WHAT IS REQUIRED
After reading the data below, copy out every line that contains the word "with".

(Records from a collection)
▬▬▬
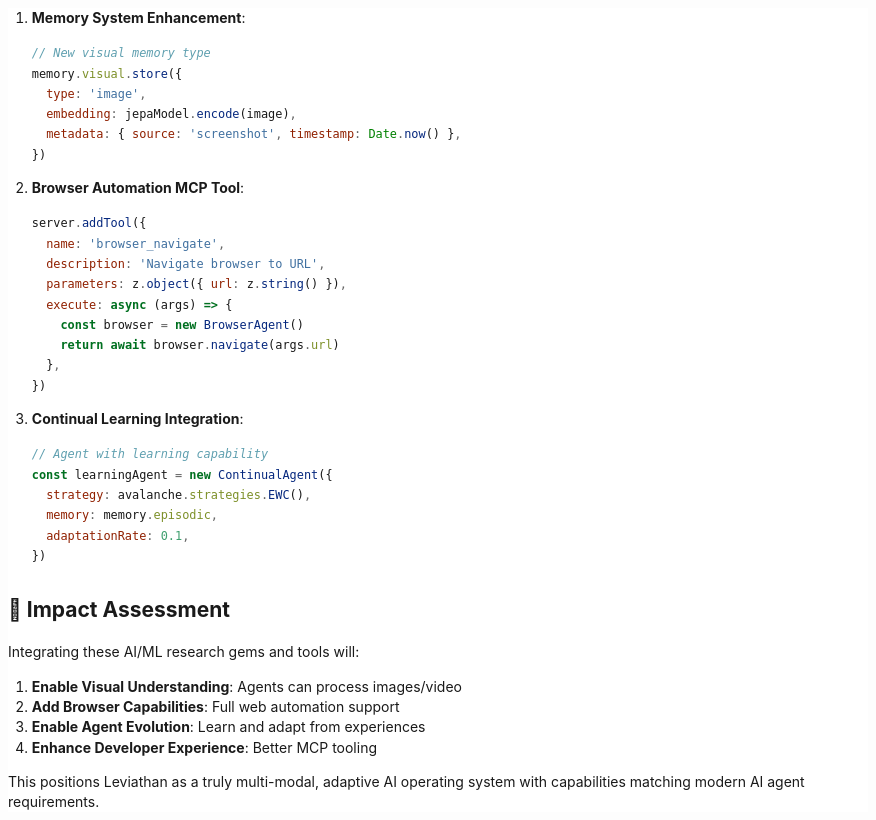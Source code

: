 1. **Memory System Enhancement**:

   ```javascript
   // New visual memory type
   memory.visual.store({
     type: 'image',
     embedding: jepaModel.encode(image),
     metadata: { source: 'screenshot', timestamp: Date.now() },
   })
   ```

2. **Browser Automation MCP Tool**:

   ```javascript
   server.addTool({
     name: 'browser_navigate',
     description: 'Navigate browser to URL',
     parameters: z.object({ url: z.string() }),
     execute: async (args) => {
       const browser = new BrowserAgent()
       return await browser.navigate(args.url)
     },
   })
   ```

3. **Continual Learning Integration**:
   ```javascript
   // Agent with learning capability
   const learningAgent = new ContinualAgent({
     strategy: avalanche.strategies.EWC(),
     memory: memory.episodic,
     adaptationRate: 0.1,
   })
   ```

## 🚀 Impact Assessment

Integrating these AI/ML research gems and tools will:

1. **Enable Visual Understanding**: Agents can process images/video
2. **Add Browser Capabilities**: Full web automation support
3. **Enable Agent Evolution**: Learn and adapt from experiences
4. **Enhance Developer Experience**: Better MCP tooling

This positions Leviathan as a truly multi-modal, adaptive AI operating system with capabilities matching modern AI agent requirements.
▬▬▬
TASK ANSWER
   // Agent with learning capability
This positions Leviathan as a truly multi-modal, adaptive AI operating system with capabilities matching modern AI agent requirements.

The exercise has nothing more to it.